Differential Equations/Structure of Differential Equations

Differential equations are all made up of certain components, without which they would not be differential equations.

The defining characteristic of a DE is the presence of a variable, x, and a dependent variable, i.e. a function of x, usually called y. These two components make up ordinary equations, such as

${\displaystyle y=x}$

${\displaystyle y=2\sin x^2}$

What sets a differential equation apart is the presence of derivatives of the dependent variable. (They are explained in the Wikipedia derivative article, and also in the Wikibooks text on Calculus). The equations therefore now contain a term, or terms, relating to the rate of change of the dependent variable, y.
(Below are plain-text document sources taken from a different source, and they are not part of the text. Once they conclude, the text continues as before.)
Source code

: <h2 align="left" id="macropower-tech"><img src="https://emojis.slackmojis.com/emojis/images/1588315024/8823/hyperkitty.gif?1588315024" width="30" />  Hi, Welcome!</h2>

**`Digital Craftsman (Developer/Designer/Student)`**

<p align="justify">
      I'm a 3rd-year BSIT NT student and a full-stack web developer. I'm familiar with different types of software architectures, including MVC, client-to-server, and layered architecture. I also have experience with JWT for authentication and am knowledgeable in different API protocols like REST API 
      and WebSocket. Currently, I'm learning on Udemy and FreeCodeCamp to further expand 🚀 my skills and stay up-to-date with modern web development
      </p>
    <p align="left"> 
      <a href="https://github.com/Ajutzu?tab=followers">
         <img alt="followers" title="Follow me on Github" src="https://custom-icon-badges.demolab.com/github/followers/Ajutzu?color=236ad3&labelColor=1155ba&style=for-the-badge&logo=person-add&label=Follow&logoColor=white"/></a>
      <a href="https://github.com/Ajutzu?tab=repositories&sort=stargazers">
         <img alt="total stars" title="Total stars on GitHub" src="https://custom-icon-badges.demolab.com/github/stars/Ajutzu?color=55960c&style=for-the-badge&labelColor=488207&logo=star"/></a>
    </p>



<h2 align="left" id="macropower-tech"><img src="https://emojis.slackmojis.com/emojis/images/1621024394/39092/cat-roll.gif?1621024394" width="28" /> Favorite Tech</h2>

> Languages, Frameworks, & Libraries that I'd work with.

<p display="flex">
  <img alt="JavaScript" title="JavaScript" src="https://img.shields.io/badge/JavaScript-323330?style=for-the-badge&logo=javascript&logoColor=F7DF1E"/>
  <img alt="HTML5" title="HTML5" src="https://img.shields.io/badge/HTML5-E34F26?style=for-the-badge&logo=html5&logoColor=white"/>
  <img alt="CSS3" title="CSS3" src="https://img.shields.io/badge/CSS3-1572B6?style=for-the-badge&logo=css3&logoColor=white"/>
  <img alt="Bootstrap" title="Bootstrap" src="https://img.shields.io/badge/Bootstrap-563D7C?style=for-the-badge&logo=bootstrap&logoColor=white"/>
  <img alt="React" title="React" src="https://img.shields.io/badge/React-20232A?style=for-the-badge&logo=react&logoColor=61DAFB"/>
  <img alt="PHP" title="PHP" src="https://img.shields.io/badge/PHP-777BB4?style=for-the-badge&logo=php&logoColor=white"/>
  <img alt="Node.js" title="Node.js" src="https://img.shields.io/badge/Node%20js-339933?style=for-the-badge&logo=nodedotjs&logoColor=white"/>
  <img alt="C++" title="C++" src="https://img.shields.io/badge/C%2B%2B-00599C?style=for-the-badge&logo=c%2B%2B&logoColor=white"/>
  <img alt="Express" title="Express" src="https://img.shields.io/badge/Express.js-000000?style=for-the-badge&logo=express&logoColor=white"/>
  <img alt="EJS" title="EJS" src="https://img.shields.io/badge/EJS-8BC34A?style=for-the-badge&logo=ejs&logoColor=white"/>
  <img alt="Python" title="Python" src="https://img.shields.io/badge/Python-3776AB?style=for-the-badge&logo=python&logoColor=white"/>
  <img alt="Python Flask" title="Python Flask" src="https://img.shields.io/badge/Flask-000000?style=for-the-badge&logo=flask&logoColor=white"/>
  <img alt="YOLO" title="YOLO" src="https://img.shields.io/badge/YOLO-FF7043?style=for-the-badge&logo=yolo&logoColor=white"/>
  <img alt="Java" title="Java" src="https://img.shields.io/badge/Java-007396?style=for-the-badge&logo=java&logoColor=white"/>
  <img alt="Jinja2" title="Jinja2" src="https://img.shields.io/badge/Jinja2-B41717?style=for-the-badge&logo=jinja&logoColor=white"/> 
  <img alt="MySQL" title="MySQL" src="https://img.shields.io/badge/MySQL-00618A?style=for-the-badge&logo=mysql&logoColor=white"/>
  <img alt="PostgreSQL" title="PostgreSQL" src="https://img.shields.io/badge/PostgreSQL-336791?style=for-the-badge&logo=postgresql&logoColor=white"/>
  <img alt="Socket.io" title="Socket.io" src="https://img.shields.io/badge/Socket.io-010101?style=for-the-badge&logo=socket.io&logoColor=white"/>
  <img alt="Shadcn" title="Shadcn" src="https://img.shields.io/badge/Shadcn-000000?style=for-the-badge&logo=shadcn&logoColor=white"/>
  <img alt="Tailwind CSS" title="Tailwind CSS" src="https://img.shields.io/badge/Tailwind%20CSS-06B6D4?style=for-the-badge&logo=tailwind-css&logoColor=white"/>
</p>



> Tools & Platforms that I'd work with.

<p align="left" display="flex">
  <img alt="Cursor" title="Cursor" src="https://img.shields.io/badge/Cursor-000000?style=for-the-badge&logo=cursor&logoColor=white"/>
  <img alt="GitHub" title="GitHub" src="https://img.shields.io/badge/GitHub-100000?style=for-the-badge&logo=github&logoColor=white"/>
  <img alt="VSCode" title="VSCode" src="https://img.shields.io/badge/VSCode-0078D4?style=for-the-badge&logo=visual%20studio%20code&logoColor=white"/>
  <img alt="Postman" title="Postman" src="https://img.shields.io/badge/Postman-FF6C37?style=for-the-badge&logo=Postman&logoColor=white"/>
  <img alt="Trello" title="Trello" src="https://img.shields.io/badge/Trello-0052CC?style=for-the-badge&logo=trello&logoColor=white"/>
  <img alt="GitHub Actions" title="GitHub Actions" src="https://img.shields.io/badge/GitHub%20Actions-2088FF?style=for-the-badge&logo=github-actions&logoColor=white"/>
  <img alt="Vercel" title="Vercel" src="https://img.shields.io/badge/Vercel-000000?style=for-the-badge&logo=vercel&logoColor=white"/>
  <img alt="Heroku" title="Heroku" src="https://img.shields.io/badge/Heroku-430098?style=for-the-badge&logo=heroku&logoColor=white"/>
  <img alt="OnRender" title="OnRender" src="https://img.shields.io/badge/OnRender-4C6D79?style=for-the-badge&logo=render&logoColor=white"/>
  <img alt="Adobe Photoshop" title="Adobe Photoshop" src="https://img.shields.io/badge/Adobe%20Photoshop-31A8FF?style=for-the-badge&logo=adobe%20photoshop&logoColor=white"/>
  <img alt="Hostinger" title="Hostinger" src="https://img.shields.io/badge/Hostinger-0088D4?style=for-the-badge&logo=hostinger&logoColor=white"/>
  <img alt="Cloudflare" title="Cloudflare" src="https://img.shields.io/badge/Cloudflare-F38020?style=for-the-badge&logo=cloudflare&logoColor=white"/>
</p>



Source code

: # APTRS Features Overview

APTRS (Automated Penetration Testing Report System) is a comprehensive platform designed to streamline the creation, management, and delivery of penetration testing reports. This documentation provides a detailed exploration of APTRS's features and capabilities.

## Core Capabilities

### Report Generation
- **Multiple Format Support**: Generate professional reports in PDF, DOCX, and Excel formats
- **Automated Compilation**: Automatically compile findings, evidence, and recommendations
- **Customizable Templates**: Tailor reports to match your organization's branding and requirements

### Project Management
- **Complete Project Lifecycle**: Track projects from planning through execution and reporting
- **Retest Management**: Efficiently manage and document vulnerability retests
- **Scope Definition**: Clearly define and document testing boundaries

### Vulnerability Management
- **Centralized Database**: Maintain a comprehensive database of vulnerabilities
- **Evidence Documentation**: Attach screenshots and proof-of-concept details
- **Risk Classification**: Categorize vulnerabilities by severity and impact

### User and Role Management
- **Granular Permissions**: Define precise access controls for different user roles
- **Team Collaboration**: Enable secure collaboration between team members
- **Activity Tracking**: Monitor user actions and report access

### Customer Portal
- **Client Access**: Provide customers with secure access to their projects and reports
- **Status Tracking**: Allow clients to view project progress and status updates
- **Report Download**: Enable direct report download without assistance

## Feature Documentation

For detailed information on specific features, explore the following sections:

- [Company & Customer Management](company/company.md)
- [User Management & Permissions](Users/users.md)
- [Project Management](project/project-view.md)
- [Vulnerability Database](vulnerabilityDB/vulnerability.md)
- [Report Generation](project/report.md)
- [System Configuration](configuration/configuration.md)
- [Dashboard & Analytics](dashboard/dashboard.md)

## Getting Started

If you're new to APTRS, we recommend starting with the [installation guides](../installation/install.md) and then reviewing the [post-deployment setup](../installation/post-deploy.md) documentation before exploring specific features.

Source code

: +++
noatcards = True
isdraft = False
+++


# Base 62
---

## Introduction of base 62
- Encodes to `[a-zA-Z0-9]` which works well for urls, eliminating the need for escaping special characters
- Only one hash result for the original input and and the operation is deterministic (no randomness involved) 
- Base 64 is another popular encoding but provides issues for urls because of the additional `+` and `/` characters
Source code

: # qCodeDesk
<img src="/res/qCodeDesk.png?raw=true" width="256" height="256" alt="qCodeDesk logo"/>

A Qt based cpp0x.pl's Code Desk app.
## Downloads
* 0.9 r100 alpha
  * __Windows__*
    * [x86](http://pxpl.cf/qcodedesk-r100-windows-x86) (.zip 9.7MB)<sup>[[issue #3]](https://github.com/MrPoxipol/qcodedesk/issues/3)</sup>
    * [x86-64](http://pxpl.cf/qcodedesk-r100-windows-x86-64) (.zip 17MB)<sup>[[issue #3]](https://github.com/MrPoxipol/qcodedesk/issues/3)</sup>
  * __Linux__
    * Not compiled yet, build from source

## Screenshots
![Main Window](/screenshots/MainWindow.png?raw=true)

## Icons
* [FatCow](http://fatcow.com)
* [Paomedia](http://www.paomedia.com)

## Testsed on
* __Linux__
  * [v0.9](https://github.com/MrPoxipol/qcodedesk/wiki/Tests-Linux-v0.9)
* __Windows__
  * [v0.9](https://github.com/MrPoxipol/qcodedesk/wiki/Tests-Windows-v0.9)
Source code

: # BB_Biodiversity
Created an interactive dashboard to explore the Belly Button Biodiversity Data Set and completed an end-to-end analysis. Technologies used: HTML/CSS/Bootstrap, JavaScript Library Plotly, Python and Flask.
Please note that there does not have to be a term in y for it to be a DE. A simple DE, therefore, is

${\displaystyle \frac{dy}{dx}=1.}$

This DE means that the rate of change of y, i.e. the gradient of the curve ${\displaystyle y=f(x)}$, is 1. This implies a straight line, ${\displaystyle y=x}$. Knowing that finding an integral of a function is the reverse of finding the derivative, it is clear that to solve this DE, one must integrate both sides with respect to x. (Note: this may be written I.w.r.t.x. in future).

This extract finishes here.